| Work request |
Omit the images and output every line of the data below exactly.

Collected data
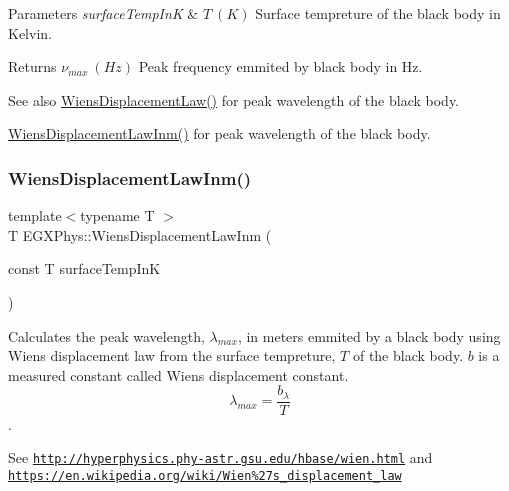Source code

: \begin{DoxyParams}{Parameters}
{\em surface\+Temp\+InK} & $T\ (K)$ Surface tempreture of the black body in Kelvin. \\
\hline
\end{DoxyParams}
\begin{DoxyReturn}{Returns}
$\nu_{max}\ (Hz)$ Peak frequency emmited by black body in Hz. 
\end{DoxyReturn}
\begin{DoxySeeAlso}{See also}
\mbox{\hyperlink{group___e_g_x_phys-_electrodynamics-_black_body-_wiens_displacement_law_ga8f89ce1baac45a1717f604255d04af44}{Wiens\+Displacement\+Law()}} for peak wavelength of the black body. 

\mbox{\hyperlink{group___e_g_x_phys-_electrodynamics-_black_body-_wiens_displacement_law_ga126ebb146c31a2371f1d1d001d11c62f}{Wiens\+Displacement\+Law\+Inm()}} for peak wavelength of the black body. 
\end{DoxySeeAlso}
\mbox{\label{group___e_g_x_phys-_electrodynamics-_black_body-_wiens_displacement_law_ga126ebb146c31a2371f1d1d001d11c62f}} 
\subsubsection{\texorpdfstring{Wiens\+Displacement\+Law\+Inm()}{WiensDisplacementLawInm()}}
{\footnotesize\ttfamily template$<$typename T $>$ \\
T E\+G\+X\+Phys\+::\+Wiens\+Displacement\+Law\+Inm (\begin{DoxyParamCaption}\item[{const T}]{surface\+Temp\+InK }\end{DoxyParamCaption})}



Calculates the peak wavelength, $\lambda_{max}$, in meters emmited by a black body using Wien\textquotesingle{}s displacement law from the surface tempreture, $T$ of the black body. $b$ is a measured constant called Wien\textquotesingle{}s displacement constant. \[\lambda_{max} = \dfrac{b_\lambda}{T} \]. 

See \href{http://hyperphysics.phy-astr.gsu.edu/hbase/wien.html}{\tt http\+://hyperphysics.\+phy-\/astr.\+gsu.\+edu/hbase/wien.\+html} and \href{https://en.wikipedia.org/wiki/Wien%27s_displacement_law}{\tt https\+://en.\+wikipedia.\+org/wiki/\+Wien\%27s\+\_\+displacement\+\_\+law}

| Answer section |
Source code

: \begin{DoxyParams}{Parameters}
{\em surface\+Temp\+InK} & $T\ (K)$ Surface tempreture of the black body in Kelvin. \\
\hline
\end{DoxyParams}
\begin{DoxyReturn}{Returns}
$\nu_{max}\ (Hz)$ Peak frequency emmited by black body in Hz. 
\end{DoxyReturn}
\begin{DoxySeeAlso}{See also}
\mbox{\hyperlink{group___e_g_x_phys-_electrodynamics-_black_body-_wiens_displacement_law_ga8f89ce1baac45a1717f604255d04af44}{Wiens\+Displacement\+Law()}} for peak wavelength of the black body. 

\mbox{\hyperlink{group___e_g_x_phys-_electrodynamics-_black_body-_wiens_displacement_law_ga126ebb146c31a2371f1d1d001d11c62f}{Wiens\+Displacement\+Law\+Inm()}} for peak wavelength of the black body. 
\end{DoxySeeAlso}
\mbox{\label{group___e_g_x_phys-_electrodynamics-_black_body-_wiens_displacement_law_ga126ebb146c31a2371f1d1d001d11c62f}} 
\subsubsection{\texorpdfstring{Wiens\+Displacement\+Law\+Inm()}{WiensDisplacementLawInm()}}
{\footnotesize\ttfamily template$<$typename T $>$ \\
T E\+G\+X\+Phys\+::\+Wiens\+Displacement\+Law\+Inm (\begin{DoxyParamCaption}\item[{const T}]{surface\+Temp\+InK }\end{DoxyParamCaption})}



Calculates the peak wavelength, $\lambda_{max}$, in meters emmited by a black body using Wien\textquotesingle{}s displacement law from the surface tempreture, $T$ of the black body. $b$ is a measured constant called Wien\textquotesingle{}s displacement constant. \[\lambda_{max} = \dfrac{b_\lambda}{T} \]. 

See \href{http://hyperphysics.phy-astr.gsu.edu/hbase/wien.html}{\tt http\+://hyperphysics.\+phy-\/astr.\+gsu.\+edu/hbase/wien.\+html} and \href{https://en.wikipedia.org/wiki/Wien%27s_displacement_law}{\tt https\+://en.\+wikipedia.\+org/wiki/\+Wien\%27s\+\_\+displacement\+\_\+law}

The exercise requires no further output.